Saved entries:
= Beginning of Section =

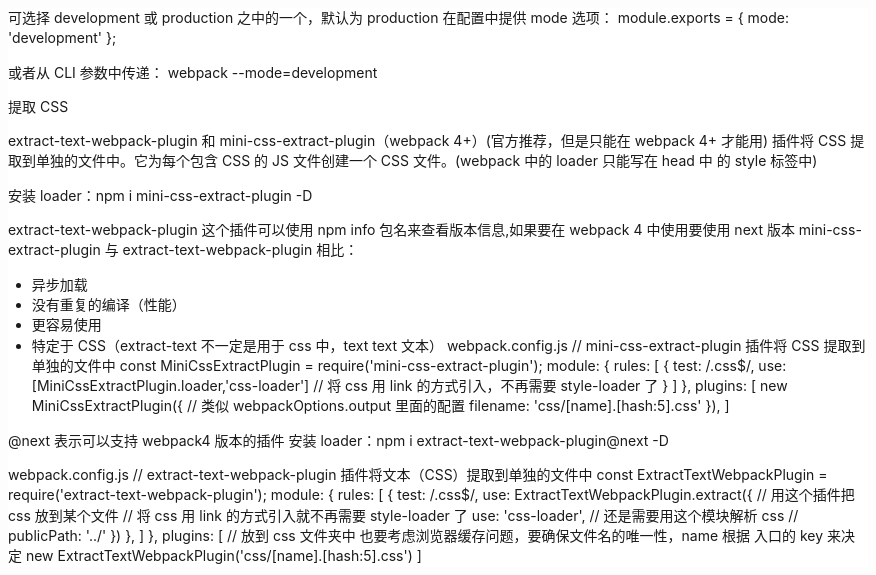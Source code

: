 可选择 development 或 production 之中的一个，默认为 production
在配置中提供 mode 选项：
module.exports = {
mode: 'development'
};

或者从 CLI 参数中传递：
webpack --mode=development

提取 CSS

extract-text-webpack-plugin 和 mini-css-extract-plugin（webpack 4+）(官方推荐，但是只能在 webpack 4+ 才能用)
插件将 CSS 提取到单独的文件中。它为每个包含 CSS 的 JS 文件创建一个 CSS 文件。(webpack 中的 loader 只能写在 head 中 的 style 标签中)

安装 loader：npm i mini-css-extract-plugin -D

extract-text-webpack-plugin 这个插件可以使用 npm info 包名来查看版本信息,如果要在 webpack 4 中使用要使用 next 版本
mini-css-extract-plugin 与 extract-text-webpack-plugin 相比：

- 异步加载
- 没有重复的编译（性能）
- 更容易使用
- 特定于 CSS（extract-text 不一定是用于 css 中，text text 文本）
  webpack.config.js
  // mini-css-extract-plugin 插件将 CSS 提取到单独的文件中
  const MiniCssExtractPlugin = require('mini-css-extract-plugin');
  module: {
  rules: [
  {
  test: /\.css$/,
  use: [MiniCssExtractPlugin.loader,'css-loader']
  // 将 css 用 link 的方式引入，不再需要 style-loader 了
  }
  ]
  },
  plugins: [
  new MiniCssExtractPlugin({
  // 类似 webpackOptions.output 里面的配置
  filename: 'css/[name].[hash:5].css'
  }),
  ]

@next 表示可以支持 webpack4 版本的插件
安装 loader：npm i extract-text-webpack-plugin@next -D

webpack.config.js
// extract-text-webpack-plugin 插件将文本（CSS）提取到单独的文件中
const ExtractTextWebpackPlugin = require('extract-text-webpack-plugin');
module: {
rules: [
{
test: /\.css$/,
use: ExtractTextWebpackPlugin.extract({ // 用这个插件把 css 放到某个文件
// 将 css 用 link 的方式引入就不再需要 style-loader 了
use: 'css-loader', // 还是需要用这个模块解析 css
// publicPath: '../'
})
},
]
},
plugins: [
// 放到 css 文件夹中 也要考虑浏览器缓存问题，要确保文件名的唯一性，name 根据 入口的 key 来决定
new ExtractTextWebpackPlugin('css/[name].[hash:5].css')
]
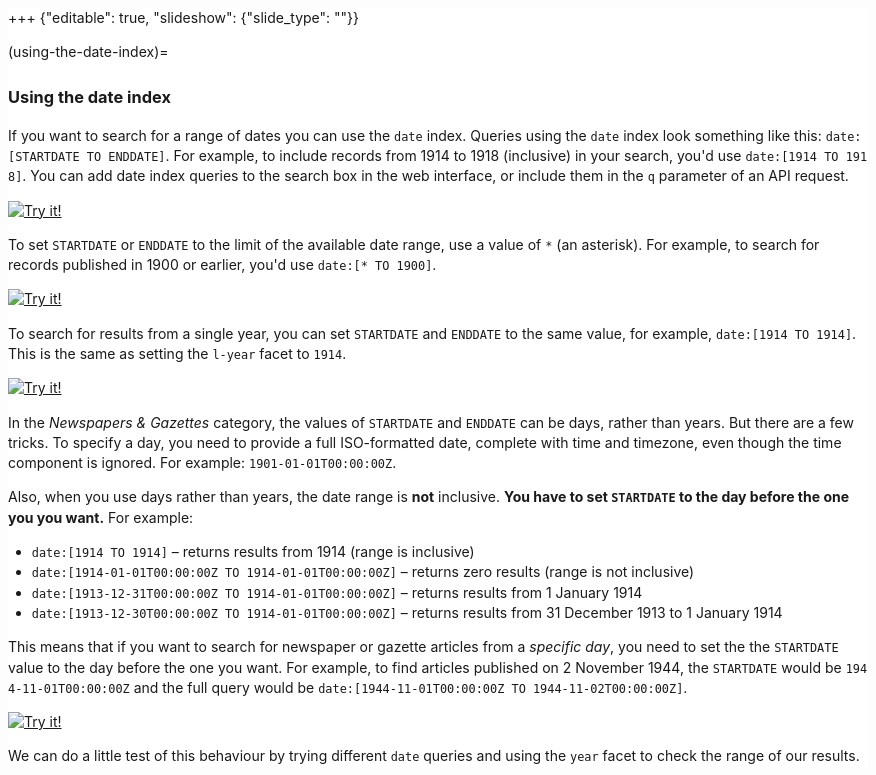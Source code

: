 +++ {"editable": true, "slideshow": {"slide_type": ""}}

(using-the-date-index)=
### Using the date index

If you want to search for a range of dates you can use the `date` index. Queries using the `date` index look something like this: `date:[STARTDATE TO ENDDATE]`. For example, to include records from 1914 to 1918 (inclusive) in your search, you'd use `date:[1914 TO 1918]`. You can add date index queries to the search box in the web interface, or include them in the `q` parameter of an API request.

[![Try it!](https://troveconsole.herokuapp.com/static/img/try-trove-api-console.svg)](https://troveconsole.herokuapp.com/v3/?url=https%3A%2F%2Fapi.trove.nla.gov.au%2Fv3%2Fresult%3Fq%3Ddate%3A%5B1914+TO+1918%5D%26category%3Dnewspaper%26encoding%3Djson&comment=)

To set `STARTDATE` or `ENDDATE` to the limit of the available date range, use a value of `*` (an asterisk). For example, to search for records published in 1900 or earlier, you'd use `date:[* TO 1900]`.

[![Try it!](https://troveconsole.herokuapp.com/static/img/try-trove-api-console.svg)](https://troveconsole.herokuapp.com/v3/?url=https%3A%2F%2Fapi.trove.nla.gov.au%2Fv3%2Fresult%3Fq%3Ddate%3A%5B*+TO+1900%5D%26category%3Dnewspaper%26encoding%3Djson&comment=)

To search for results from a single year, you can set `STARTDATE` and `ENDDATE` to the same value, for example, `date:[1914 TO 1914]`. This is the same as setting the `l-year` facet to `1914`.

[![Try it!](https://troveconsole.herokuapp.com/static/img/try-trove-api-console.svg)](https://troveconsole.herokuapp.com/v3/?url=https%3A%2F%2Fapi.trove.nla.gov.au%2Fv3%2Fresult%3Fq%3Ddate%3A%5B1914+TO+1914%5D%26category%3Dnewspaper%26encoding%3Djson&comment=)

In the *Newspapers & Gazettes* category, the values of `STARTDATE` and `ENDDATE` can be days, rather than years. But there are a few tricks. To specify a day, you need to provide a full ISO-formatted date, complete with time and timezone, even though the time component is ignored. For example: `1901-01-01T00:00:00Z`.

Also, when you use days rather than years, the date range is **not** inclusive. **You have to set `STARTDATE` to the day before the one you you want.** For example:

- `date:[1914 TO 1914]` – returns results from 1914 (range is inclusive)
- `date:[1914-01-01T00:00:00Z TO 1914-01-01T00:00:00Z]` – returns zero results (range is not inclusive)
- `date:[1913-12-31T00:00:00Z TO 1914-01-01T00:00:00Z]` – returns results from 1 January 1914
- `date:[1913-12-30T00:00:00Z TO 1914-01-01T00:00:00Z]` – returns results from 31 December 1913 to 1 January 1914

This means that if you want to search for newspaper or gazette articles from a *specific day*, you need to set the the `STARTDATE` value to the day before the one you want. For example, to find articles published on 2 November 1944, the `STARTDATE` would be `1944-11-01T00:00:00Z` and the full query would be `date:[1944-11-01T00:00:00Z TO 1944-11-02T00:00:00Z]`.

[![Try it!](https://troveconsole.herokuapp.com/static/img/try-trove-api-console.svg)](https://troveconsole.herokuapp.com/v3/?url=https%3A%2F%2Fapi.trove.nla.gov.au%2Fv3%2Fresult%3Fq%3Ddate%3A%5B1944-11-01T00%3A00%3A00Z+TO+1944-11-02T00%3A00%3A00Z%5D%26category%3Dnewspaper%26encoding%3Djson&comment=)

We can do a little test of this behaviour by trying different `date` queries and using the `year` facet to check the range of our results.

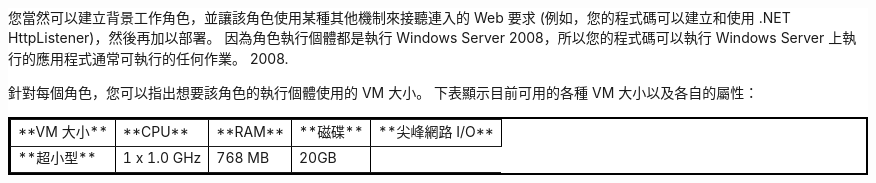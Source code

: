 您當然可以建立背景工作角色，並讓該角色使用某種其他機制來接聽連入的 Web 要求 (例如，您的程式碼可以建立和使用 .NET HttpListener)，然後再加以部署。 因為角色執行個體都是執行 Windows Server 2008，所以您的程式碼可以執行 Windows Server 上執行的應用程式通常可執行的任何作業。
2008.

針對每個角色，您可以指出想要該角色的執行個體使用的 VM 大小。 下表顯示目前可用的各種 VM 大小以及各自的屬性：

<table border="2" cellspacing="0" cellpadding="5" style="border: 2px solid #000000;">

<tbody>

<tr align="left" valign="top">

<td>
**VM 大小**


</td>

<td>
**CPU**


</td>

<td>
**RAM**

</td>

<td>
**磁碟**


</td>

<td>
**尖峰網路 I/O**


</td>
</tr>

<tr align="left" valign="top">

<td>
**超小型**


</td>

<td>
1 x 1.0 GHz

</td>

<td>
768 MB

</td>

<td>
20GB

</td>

= End of Section =

▶ **EXERCISE**
Check every line of the entries above, and copy those that carry the string "results".

▶ **RESPONSE TO THE EXERCISE**
To search for results from a single year, you can set `STARTDATE` and `ENDDATE` to the same value, for example, `date:[1914 TO 1914]`. This is the same as setting the `l-year` facet to `1914`.
- `date:[1914 TO 1914]` – returns results from 1914 (range is inclusive)
- `date:[1914-01-01T00:00:00Z TO 1914-01-01T00:00:00Z]` – returns zero results (range is not inclusive)
- `date:[1913-12-31T00:00:00Z TO 1914-01-01T00:00:00Z]` – returns results from 1 January 1914
- `date:[1913-12-30T00:00:00Z TO 1914-01-01T00:00:00Z]` – returns results from 31 December 1913 to 1 January 1914
We can do a little test of this behaviour by trying different `date` queries and using the `year` facet to check the range of our results.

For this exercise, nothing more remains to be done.